**PROBLEM TO SOLVE:** Check each line of the material for the string "Calibration", and copy the lines that have it.

**RECORDS SUPPLIED:**
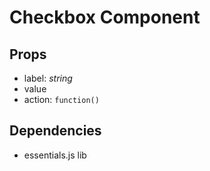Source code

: # Checkbox Component

## Props

- label: _string_
- value
- action: `function()`

## Dependencies

- essentials.js lib
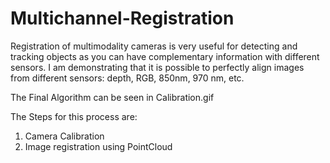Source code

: # Multichannel-Registration
Registration of multimodality cameras is very useful for detecting and tracking objects as you can have complementary information with different sensors. I am demonstrating that it is possible to perfectly align images from different sensors: depth, RGB, 850nm, 970 nm, etc.

The Final Algorithm can be seen in Calibration.gif

The Steps for this process are: 

1. Camera Calibration
2. Image registration using PointCloud
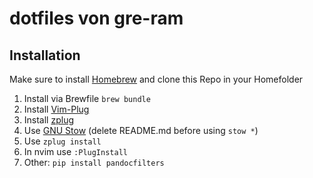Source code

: # dotfiles von gre-ram

## Installation
Make sure to install [Homebrew](https://brew.sh) and clone this Repo in your Homefolder
1. Install via Brewfile `brew bundle`
2. Install [Vim-Plug](https://github.com/junegunn/vim-plug)
3. Install [zplug](https://github.com/zplug/zplug)
4. Use [GNU Stow](https://www.gnu.org/software/stow/) (delete README.md before using `stow *`)
5. Use `zplug install`
6. In nvim use `:PlugInstall`
7. Other: `pip install pandocfilters`


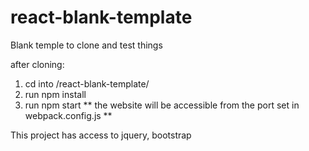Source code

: # react-blank-template
Blank temple to clone and test things

after cloning:
1. cd into /react-blank-template/
2. run npm install
3. run npm start
** the website will be accessible from the port set in webpack.config.js **

This project has access to jquery, bootstrap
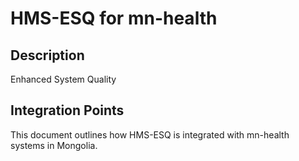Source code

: # HMS-ESQ for mn-health

## Description

Enhanced System Quality

## Integration Points

This document outlines how HMS-ESQ is integrated with mn-health systems in Mongolia.
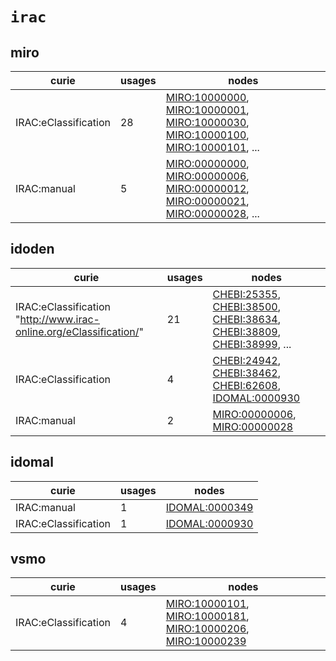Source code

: # `irac`

## miro

| curie                |   usages | nodes                                                                                                                                                                                                                                                                                                                          |
|----------------------|----------|--------------------------------------------------------------------------------------------------------------------------------------------------------------------------------------------------------------------------------------------------------------------------------------------------------------------------------|
| IRAC:eClassification |       28 | [MIRO:10000000](http://purl.obolibrary.org/obo/MIRO_10000000), [MIRO:10000001](http://purl.obolibrary.org/obo/MIRO_10000001), [MIRO:10000030](http://purl.obolibrary.org/obo/MIRO_10000030), [MIRO:10000100](http://purl.obolibrary.org/obo/MIRO_10000100), [MIRO:10000101](http://purl.obolibrary.org/obo/MIRO_10000101), ... |
| IRAC:manual          |        5 | [MIRO:00000000](http://purl.obolibrary.org/obo/MIRO_00000000), [MIRO:00000006](http://purl.obolibrary.org/obo/MIRO_00000006), [MIRO:00000012](http://purl.obolibrary.org/obo/MIRO_00000012), [MIRO:00000021](http://purl.obolibrary.org/obo/MIRO_00000021), [MIRO:00000028](http://purl.obolibrary.org/obo/MIRO_00000028), ... |

## idoden

| curie                                                              |   usages | nodes                                                                                                                                                                                                                                                                                                      |
|--------------------------------------------------------------------|----------|------------------------------------------------------------------------------------------------------------------------------------------------------------------------------------------------------------------------------------------------------------------------------------------------------------|
| IRAC:eClassification "http://www.irac-online.org/eClassification/" |       21 | [CHEBI:25355](http://purl.obolibrary.org/obo/CHEBI_25355), [CHEBI:38500](http://purl.obolibrary.org/obo/CHEBI_38500), [CHEBI:38634](http://purl.obolibrary.org/obo/CHEBI_38634), [CHEBI:38809](http://purl.obolibrary.org/obo/CHEBI_38809), [CHEBI:38999](http://purl.obolibrary.org/obo/CHEBI_38999), ... |
| IRAC:eClassification                                               |        4 | [CHEBI:24942](http://purl.obolibrary.org/obo/CHEBI_24942), [CHEBI:38462](http://purl.obolibrary.org/obo/CHEBI_38462), [CHEBI:62608](http://purl.obolibrary.org/obo/CHEBI_62608), [IDOMAL:0000930](http://purl.obolibrary.org/obo/IDOMAL_0000930)                                                           |
| IRAC:manual                                                        |        2 | [MIRO:00000006](http://purl.obolibrary.org/obo/MIRO_00000006), [MIRO:00000028](http://purl.obolibrary.org/obo/MIRO_00000028)                                                                                                                                                                               |

## idomal

| curie                |   usages | nodes                                                           |
|----------------------|----------|-----------------------------------------------------------------|
| IRAC:manual          |        1 | [IDOMAL:0000349](http://purl.obolibrary.org/obo/IDOMAL_0000349) |
| IRAC:eClassification |        1 | [IDOMAL:0000930](http://purl.obolibrary.org/obo/IDOMAL_0000930) |

## vsmo

| curie                |   usages | nodes                                                                                                                                                                                                                                                      |
|----------------------|----------|------------------------------------------------------------------------------------------------------------------------------------------------------------------------------------------------------------------------------------------------------------|
| IRAC:eClassification |        4 | [MIRO:10000101](http://purl.obolibrary.org/obo/MIRO_10000101), [MIRO:10000181](http://purl.obolibrary.org/obo/MIRO_10000181), [MIRO:10000206](http://purl.obolibrary.org/obo/MIRO_10000206), [MIRO:10000239](http://purl.obolibrary.org/obo/MIRO_10000239) |


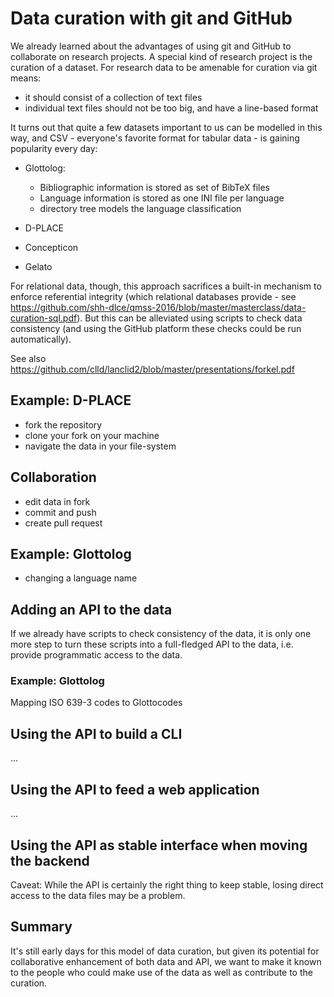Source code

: 
# Data curation with git and GitHub

We already learned about the advantages of using git and GitHub to collaborate on research projects.
A special kind of research project is the curation of a dataset. For research data to be amenable for
curation via git means:

- it should consist of a collection of text files
- individual text files should not be too big, and have a line-based format

It turns out that quite a few datasets important to us can be modelled in this way, and CSV - everyone's 
favorite format for tabular data - is gaining popularity every day:

- Glottolog:
  - Bibliographic information is stored as set of BibTeX files
  - Language information is stored as one INI file per language
  - directory tree models the language classification

- D-PLACE
- Concepticon
- Gelato

For relational data, though, this approach sacrifices a built-in mechanism to enforce referential integrity
(which relational databases provide - see https://github.com/shh-dlce/qmss-2016/blob/master/masterclass/data-curation-sql.pdf). But this can be alleviated using scripts to check data consistency
(and using the GitHub platform these checks could be run automatically).

See also https://github.com/clld/lanclid2/blob/master/presentations/forkel.pdf

## Example: D-PLACE

- fork the repository
- clone your fork on your machine
- navigate the data in your file-system


## Collaboration

- edit data in fork
- commit and push
- create pull request

## Example: Glottolog

- changing a language name


## Adding an API to the data

If we already have scripts to check consistency of the data, it is only one more step to turn these
scripts into a full-fledged API to the data, i.e. provide programmatic access to the data.

### Example: Glottolog

Mapping ISO 639-3 codes to Glottocodes


## Using the API to build a CLI

...


## Using the API to feed a web application

...


## Using the API as stable interface when moving the backend

Caveat: While the API is certainly the right thing to keep stable, losing direct access to the data files
may be a problem.



## Summary

It's still early days for this model of data curation, but given its potential for collaborative enhancement
of both data and API, we want to make it known to the people who could make use of the data as well as contribute
to the curation.
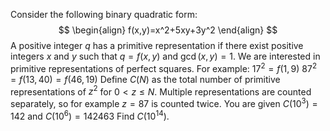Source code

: Consider the following binary quadratic form:
$$
\begin{align}
f(x,y)=x^2+5xy+3y^2
\end{align}
$$
A positive integer $q$ has a primitive representation if there exist positive integers $x$ and $y$ such that $q = f(x,y)$ and $\gcd(x,y)=1$.
We are interested in primitive representations of perfect squares. For example:
$17^2=f(1,9)$
$87^2=f(13,40) = f(46,19)$
Define $C(N)$ as the total number of primitive representations of $z^2$ for $0 < z \leq N$. 
Multiple representations are counted separately, so for example $z=87$ is counted twice.
You are given $C(10^3)=142$ and $C(10^{6})=142463$ 
Find $C(10^{14})$.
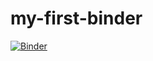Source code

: # my-first-binder
[![Binder](https://mybinder.org/badge_logo.svg)](https://mybinder.org/v2/gh/kaczmirek/my-first-binder/HEAD)
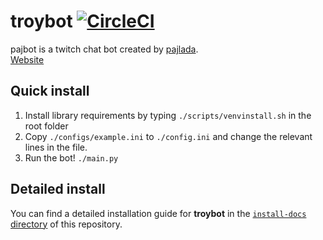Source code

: # troybot [![CircleCI](https://circleci.com/gh/TroyDota/troybot/tree/master.svg?style=svg)](https://circleci.com/gh/TroyDota/troybot/tree/master)

pajbot is a twitch chat bot created by [pajlada](http://twitch.tv/pajlada).  
[Website](https://pajbot.com)

## Quick install

1. Install library requirements by typing `./scripts/venvinstall.sh` in the root folder
2. Copy `./configs/example.ini` to `./config.ini` and change the relevant lines in the file.
3. Run the bot! `./main.py`

## Detailed install

You can find a detailed installation guide for **troybot** in the [`install-docs` directory](./install-docs) of this repository.

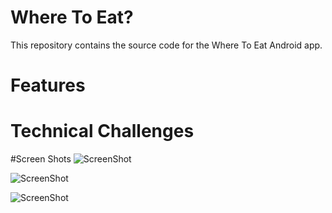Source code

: # Where To Eat?

This repository contains the source code for the Where To Eat Android app. 

# Features

# Technical Challenges

#Screen Shots
![ScreenShot](http://www.imageurlhost.com/images/zzb07mqo90y0lxofwbo3_ScreenShot.png)

![ScreenShot](http://www.imageurlhost.com/images/kq8bs9epaws5wj9ltu7x_History.png)

![ScreenShot](http://www.imageurlhost.com/images/6505p7s9g8rjb5eflnrg.png)
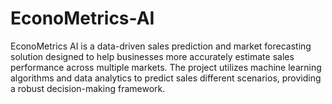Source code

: # EconoMetrics-AI
EconoMetrics AI is a data-driven sales prediction and market forecasting solution designed to help businesses more accurately estimate sales performance across multiple markets. The project utilizes machine learning algorithms and data analytics to predict sales different scenarios, providing a robust decision-making framework.

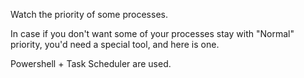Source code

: Watch the priority of some processes.

In case if you don't want some of your processes stay with "Normal" priority, you'd need a special tool, and here is one.

Powershell + Task Scheduler are used.

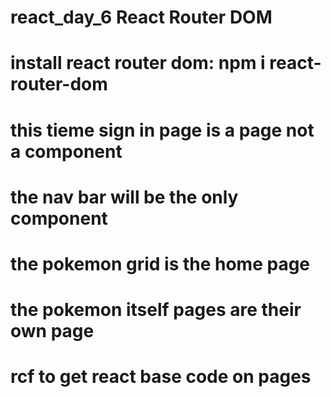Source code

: # react_day_6 React Router DOM
# install react router dom: npm i react-router-dom
# this tieme sign in page is a page not a component
# the nav bar will be the only component
# the pokemon grid is the home page
# the pokemon itself pages are their own page
# rcf to get react base code on pages
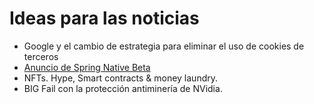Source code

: # Ideas para las noticias

- Google y el cambio de estrategia para eliminar el uso de cookies de terceros
- [Anuncio de Spring Native Beta](https://spring.io/blog/2021/03/11/announcing-spring-native-beta)
- NFTs. Hype, Smart contracts & money laundry.
- BIG Fail con la protección antiminería de NVidia.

**SOLUTION:**
The Final Algorithm can be seen in Calibration.gif
1. Camera Calibration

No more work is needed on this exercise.